Em boa parte do século XX, a teoria das localidades centrais se tornou a principal teoria de análise das cidades, dela decorrem conceitos como rede urbana e hierarquia urbana, formulada ainda na década de 1930 no círculo de Viena, pelo alemão Walter Christaller. Esta teoria vislumbrou entender aspectos econômicos das cidades no sul da Alemanha, dos quais a seus precursores, Christaller deve tributo, são engenheiros franceses e banqueiros britânico que oferecem a Christaller a base empírica de suas análises, como demonstrou Kelly Bessa (2012). Numa tentativa de adaptar esta teoria a realidade do então terceiro mundo, Milton Santos (2003) formulou a concepção de circuitos da economia urbana e curto circuito da rede urbana ainda na década de 1970 .
A escola de sociologia urbana de Chicago (EUFRÁSIO, 1999), por outro lado, inaugurou uma série de pesquisas sobre os problemas urbanos, foram temas centrais a delinquência juvenil, a pobreza, as gangues, a violência e a imigração, dentre outras coisas. Num contexto de metropolização no nordeste dos EUA, os intelectuais da sociologia urbana de Chicago, financiados pelos Rockfeller, viram nas contradições das cidades enfermidades e patologias sociais, que ainda hoje alimentam narrativas de “revitalização” e haussmanização do espaço urbano (DAVES, 2015), inclusive entre nós.
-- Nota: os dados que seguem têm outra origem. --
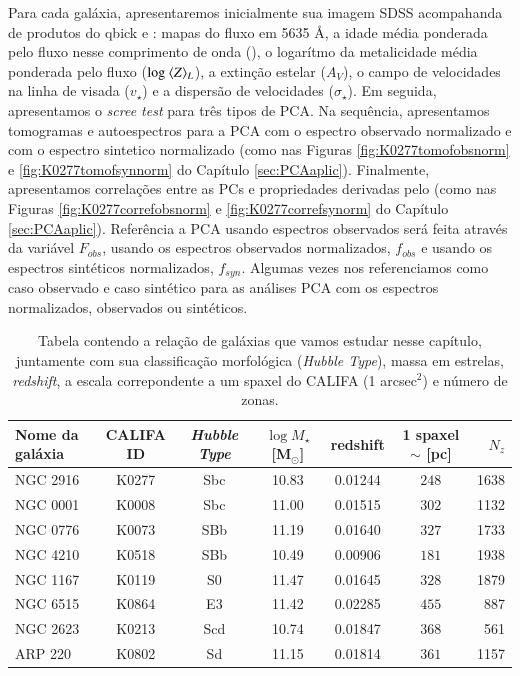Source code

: Para cada galáxia, apresentaremos inicialmente sua imagem SDSS acompahanda de produtos do {\sc qbick} e \pycasso: mapas
do fluxo em 5635 \AA, a idade média ponderada pelo fluxo nesse comprimento de onda (), o logarítmo da
metalicidade média ponderada pelo fluxo ($\log\ \meanL{Z}$), a extinção estelar ($A_V$), o campo de velocidades na linha
de visada ($v_\star$) e a dispersão de velocidades ($\sigma_\star$). Em seguida, apresentamos o {\em scree test} para
três tipos de PCA. Na sequência, apresentamos tomogramas e autoespectros para a PCA com o espectro observado normalizado
e com o espectro sintetico normalizado (como nas Figuras \ref{fig:K0277tomofobsnorm} e \ref{fig:K0277tomofsynnorm} do
Capítulo \ref{sec:PCAaplic}). Finalmente, apresentamos correlações entre as PCs e propriedades derivadas pelo \starlight
(como nas Figuras \ref{fig:K0277correfobsnorm} e \ref{fig:K0277correfsynorm} do Capítulo \ref{sec:PCAaplic}).
Referência a PCA usando espectros observados será feita através da variável $F_{obs}$, usando os espectros observados
normalizados, $f_{obs}$ e usando os espectros sintéticos normalizados, $f_{syn}$. Algumas vezes nos referenciamos como
caso observado e caso sintético para as análises PCA com os espectros normalizados, observados ou sintéticos.

\begin{table}
	\caption[Relação de galáxias do CALIFA usadas neste trabalho.]
	{Tabela contendo a relação de galáxias que vamos estudar nesse capítulo, juntamente com sua classificação morfológica
	({\em Hubble Type}), massa em estrelas, {\em redshift}, a escala correpondente a um spaxel do CALIFA (1 arcsec$^2$) e
	número de zonas.}
	\begin{tabular}{l c c c c c r}
		Nome da galáxia & CALIFA ID & {\em Hubble Type} & $\log M_\star$ [M$_\odot$] & redshift & 1 spaxel $\sim$ [pc] &
		$N_z$ \\
		\midrule
		NGC 2916 & K0277 & Sbc & 10.83 & 0.01244 & $248$ & 1638 \\
		NGC 0001 & K0008 & Sbc & 11.00 & 0.01515 & $302$ & 1132 \\
		NGC 0776 & K0073 & SBb & 11.19 & 0.01640 & $327$ & 1733 \\
		NGC 4210 & K0518 & SBb & 10.49 & 0.00906 & $181$ & 1938 \\
		NGC 1167 & K0119 & S0  & 11.47 & 0.01645 & $328$ & 1879 \\
		NGC 6515 & K0864 & E3  & 11.42 & 0.02285 & $455$ & 887  \\
		NGC 2623 & K0213 & Scd & 10.74 & 0.01847 & $368$ & 561  \\
		ARP 220  & K0802 & Sd  & 11.15 & 0.01814 & $361$ & 1157 \\
	\end{tabular}
	\label{tab:amostraGalaxias}
\end{table}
A seu tempo, a chamada Geografia Radical e vertentes da Geografia Crítica, a primeira de raiz anglo-saxônica e a segunda de origem francesa, alimentaram debates sobre a justiça social e a cidade. O ponto de partida destas vertentes foram as reflexões realizadas por Henry Lefebvre em A Cidade do Capital (1999a), O Direito à Cidade (2001) e, dentre outros trabalhos importantes, A Revolução Urbana (1999b) Lefebvre foi o primeiro intelectual-filósofo a buscar referências sobre a cidade no pensamento de Marx e Engels. Neste último encontrou em A Situação da Classe Operária na Inglaterra elementos para desenvolver a partir do marxismo o que chamou de filosofia das cidades. Lefebvre considerou a cidade uma obra de arte, espaço por excelência de realização do reino da liberdade de que falou Marx e Engels. No entanto, seu olhar estava embriagado por Paris, como o olhar de tantos intelectuais na periferia do mundo, que são capazes de oferecer referências de Paris mas são incapazes de conhecer as dinâmicas das cidades de seu próprio entorno.
Obviamente que a filosofia das cidades lefebvreana é um avanço epistemológico para as reflexões sobre a ou as cidades, mas receio que a filosofia das cidades lefebvreana não é capaz de se aproximar da leitura necessária das cidades sul americanas, seja pelas diferenças entre as cidades de colonização espanhola das cidades de colonização portuguesa, seja pela industrialização subsidiária e concentradas dos países da América do Sul, seja pelo tipo de segmentação de classe que está na origem de nossas contradições, condicionada por uma intensa herança agrária e colonial, seja pela interiorização urbana nos territórios alavancada pela agricultura mundializada, seja pelo nosso sucessivo padrão de segregação urbana racializado.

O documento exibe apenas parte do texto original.